Wesel: Sauberer Strom aus Sonnenlicht

Wesel: Sauberer Strom aus Sonnenlicht

Die Weseler Firma Solonic, Anbieter für Fotovoltaik-Anlagen, ist einer von 25 Ausstellern, die sich bei den Energie-Tagen am 10. und 11. April im Sparkassen-Citycenter und rund ums Berliner Tor präsentieren.

Auch wenn die Einspeisevergütung für Strom zum 1. Januar von 43 auf 39 Cent pro Kilowattstunde gefallen ist und ab 1. Juli – politisch gewollt – weiter sinken könnte, lohnt sich die Investition in die Anschaffung einer Solaranlage. Davon jedenfalls ist Hans Holtmann überzeugt. "Denn aufgrund sinkender Modulpreise und zinsgünstiger Darlehen sind die Renditemöglichkeiten einer Fotovoltaik-Anlage immer noch höher als bei jeder anderen Geldanlage", sagt der Geschäftsführer der Weseler Firma Solonic mit Sitz an der Werner-von-Siemens-Straße (Ex-Siemens-Verwaltungsgebäude). Kein Wunder, dass die Solonic-Auftragsbücher bis Mitte des Jahres prall gefüllt sind. Was allerdings niemanden davon abhalten sollte, den Solonic-Informationsstand während der Energie-Tage am Wochenende 10. und 11. April, jeweils von 11 bis 17 Uhr, im Verbands-Sparkassen-City-Center zu besuchen.

Schatten wird analysiert

Wie schon bei der Premiere der Energiemesse im vergangenen Jahr, so hoffen Holtmann und dessen Geschäftsführer-Kollege Frank Soldat mit einem gewaltigen Besucherinteresse. "Wir hatten 2009 mehr als 70 ernstgemeinte Anfragen und haben entsprechend viele Angebote schrieben", sagt der für den Bereich Vertrieb zuständige Hamminkelner Holtmann.

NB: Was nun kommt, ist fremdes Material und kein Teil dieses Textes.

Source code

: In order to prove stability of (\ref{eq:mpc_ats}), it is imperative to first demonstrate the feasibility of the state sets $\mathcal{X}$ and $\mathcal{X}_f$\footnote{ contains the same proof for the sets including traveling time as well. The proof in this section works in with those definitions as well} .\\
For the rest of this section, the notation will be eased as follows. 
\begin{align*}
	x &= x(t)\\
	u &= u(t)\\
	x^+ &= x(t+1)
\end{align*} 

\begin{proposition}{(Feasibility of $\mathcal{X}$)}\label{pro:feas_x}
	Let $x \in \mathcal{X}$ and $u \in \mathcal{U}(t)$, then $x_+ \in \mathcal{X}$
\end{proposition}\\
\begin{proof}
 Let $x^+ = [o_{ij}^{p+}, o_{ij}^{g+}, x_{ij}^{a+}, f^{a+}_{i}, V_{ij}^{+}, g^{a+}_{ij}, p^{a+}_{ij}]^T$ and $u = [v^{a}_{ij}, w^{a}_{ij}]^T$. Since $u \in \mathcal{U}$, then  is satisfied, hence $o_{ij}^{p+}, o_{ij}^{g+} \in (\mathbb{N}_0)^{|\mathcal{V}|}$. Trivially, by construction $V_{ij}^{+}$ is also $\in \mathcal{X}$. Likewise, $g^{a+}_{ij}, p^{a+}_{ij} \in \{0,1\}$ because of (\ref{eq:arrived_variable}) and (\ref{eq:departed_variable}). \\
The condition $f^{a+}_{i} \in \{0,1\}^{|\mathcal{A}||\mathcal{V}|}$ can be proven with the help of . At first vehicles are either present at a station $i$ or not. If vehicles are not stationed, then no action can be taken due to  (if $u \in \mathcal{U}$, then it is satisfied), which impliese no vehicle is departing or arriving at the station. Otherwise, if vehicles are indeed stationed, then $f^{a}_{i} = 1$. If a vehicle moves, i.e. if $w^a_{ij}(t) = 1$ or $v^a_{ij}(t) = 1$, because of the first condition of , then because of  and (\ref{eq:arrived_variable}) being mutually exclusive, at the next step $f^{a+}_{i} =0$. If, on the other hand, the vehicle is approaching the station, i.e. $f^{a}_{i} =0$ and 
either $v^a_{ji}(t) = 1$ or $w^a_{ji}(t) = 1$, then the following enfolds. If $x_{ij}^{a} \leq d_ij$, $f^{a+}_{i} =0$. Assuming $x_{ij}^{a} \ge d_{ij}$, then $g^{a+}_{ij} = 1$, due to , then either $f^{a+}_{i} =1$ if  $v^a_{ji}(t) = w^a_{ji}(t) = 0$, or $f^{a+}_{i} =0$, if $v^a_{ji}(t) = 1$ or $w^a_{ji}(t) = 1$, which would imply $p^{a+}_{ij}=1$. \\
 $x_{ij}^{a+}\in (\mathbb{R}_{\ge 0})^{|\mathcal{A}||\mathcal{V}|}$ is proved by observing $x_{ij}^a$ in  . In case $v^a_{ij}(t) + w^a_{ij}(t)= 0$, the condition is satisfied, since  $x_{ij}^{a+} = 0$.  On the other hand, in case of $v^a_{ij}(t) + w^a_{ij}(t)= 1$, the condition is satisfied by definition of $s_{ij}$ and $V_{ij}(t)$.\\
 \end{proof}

Bevor die Techniker von Solonic mit der Installation der Module beginnen können, müssen eine Reihe von Voraussetzungen erfüllt sein. Wichtig ist es beispielsweise, dass das Dach eines Hauses möglichst nach Süden ausgerichtet ist und nicht durch große Bäume oder Nebengebäude verschattet wird. Mit Hilfe eines speziellen Computerprogramms ermitteln die Solonic-Experten, ob sich die Investition in eine Solaranlage rechnet. "Unser Programm kann den Sonnenstand auf dem entsprechenden Dach über ein ganzes Jahr hinweg simulieren", erklärt Hans Holtmann. "Mithilfe der so genannten Verschattungsanalyse können wir feststellen, welche Bereiche des Dachs für die Installation mit Modulen in Frage kommen."

Die Kosten für den Bau einer Fotovoltaik-Anlage schwanken stark und müssen für jedes Objekt individuell ermittelt werden. Bei einer Investitionssumme von beispielsweise 20 000 bis 25 000 Euro, die zu 100 Prozent über Kredite finanziert wird, schreibt die Anlage nach Berechnungen von Solonic bereits nach neun bis zwölf Jahren schwarze Zahlen. Wenn die staatlich garantierte Einspeisevergütung nach insgesamt 20 Jahren endet, kann der Betreiber der Anlage den danach produzierten Strom auch für den privaten Verbrauch nutzen.

Beitrag zur CO2-Reduzierung

Unabhängig von den Renditemöglichkeiten steigt bei Solonic mittlerweile auch die Zahl derjenigen Kunden, die sich in erster Linie aus ökologischen Gründen für eine Fotovoltaik-Anlage entscheiden, um damit einen kleinen persönlichen Beitrag zur dringend nötigen CO2-Reduzierung zu leisten.